It’s there. It’s always there. Sometimes in the lyrics. Sometimes in the guitar licks. Often in the voice of Jorge Navarro. “Cuba.” The unmistakable connection to an island that has been a U.S. fixation since the 1959 revolution brought Fidel Castro to power. For Navarro, a first-generation Cuban-American who grew up in Miami (and now lives in San Francisco), Cuba is in his blood. But he has always been one of those hyphenated Americans who straddles different worlds, who can go in and out of disparate cultures — and that’s what his music reflects. It’s Cuba meets Punk meets Surf Music meets a lineup of other influences, and it’s surprisingly well-mixed — like an off-the-wall cocktail you find irresistible after the very first sip.
Consider the song “Cojones,” which starts off with a Jimi Hendrix-inspired riff, turns into a Cuban rumba, then into a Sex Pistols-like rave, then into a spoken word rap about Navarro’s childhood, where — in English and Spanish — he yells about the time his grandfather threatened to emasculate him for hitting his sister.
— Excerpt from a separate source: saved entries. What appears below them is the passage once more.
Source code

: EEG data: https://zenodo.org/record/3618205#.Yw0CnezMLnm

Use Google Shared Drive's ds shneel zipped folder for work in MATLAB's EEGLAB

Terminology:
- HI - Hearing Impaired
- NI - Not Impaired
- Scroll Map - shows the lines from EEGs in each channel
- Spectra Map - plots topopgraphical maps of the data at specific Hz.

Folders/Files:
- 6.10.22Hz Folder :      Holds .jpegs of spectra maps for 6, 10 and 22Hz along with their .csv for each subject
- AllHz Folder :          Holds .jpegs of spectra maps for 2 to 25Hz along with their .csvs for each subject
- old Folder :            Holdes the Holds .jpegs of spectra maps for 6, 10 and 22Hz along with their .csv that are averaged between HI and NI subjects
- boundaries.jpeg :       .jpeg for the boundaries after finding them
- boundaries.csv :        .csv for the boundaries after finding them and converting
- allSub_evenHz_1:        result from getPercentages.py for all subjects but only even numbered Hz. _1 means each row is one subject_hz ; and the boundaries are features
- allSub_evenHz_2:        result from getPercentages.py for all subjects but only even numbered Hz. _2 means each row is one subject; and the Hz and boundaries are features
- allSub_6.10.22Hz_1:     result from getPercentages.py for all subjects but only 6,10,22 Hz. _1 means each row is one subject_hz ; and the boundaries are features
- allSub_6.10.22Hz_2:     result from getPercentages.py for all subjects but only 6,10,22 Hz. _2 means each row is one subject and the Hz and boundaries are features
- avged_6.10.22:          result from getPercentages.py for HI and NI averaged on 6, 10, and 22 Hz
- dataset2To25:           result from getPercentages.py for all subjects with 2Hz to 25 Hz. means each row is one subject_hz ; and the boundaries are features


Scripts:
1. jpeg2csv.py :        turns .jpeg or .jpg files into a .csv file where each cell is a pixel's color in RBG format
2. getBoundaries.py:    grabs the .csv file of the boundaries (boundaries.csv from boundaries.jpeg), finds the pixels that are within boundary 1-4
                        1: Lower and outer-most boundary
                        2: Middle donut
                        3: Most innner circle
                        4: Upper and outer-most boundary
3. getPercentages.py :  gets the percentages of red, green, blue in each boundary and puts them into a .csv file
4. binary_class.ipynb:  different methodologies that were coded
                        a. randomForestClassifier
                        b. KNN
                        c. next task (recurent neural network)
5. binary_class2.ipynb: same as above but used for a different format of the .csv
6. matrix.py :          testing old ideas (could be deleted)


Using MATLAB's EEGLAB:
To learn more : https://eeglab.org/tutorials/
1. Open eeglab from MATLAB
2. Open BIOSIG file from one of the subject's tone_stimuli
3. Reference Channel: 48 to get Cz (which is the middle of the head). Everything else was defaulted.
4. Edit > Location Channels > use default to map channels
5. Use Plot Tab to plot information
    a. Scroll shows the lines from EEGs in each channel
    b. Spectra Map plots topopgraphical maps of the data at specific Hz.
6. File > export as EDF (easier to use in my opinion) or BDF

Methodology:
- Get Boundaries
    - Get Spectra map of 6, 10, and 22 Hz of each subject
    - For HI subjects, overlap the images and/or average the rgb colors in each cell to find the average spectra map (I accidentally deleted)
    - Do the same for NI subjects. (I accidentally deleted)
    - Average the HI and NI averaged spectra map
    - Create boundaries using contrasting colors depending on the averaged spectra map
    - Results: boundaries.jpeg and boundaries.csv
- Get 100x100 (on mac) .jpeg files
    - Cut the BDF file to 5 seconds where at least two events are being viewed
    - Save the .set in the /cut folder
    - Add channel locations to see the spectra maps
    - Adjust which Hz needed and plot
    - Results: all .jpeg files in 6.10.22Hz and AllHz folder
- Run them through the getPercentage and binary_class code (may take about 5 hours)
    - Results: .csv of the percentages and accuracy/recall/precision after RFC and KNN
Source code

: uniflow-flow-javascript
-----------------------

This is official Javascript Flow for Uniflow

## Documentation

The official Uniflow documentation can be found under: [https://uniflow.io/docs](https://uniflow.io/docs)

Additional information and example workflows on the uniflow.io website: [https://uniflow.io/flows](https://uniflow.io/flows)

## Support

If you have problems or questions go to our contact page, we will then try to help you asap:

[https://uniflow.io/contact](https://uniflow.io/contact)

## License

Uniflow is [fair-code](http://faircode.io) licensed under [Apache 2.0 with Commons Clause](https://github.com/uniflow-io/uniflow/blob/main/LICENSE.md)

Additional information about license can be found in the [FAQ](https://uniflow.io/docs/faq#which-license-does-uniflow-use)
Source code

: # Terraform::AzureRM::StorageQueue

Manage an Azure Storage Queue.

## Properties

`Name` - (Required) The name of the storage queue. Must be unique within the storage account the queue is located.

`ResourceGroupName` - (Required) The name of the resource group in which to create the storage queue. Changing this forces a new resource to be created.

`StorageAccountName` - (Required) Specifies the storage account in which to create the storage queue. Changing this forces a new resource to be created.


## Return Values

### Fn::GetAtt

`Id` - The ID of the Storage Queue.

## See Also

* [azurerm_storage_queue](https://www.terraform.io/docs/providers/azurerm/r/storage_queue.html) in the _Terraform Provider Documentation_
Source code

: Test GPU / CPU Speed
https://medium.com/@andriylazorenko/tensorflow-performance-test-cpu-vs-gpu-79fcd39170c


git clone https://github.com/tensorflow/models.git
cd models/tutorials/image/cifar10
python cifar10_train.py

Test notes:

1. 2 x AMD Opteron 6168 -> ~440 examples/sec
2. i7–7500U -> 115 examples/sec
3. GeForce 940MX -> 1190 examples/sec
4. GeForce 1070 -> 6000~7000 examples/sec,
At the song’s end, Navarro has outed his father for hitting his mother, and each musical foray has returned to be heard again. The low points of Navarro’s upbringing, and the songwriter’s dark humor, add to the frenetic elements of “Cojones,” which is on The Cuban Cowboys‘ new release, Diablo Mambo.

Navarro and the other Cowboys are celebrating their album on Friday in San Francisco, in a concert at the Bottom of the Hill that will showcase the group’s ability to play meaningful songs that are also fun and wildly danceable. The Cuban Cowboys can slow it down a little, as the song called “Liberace Afternoon,” which envelopes more traditional Cuban music to pay homage to Navarro’s piano-playing grandmother, Irene Von, who lived with Navarro’s family in Florida before passing away in 1986. Navarro’s father, Augustine, moved to Florida in 1960 after being released from jail in Cuba, where he had been detained because of his pro-democracy beliefs, Jorge Navarro says. Augustine Navarro — who had been a Havana City Councilman — was set free from prison only because of the intervention of his father, Jose Navarro, a prominent Cuban who knew one of the revolution’s primary architects, Che Guevara.
“My father had a 30-year jail sentence, but in exchange for my grandfather staying and teaching Che Guevara about the banking system, they let him go,” Jorge Navarro says.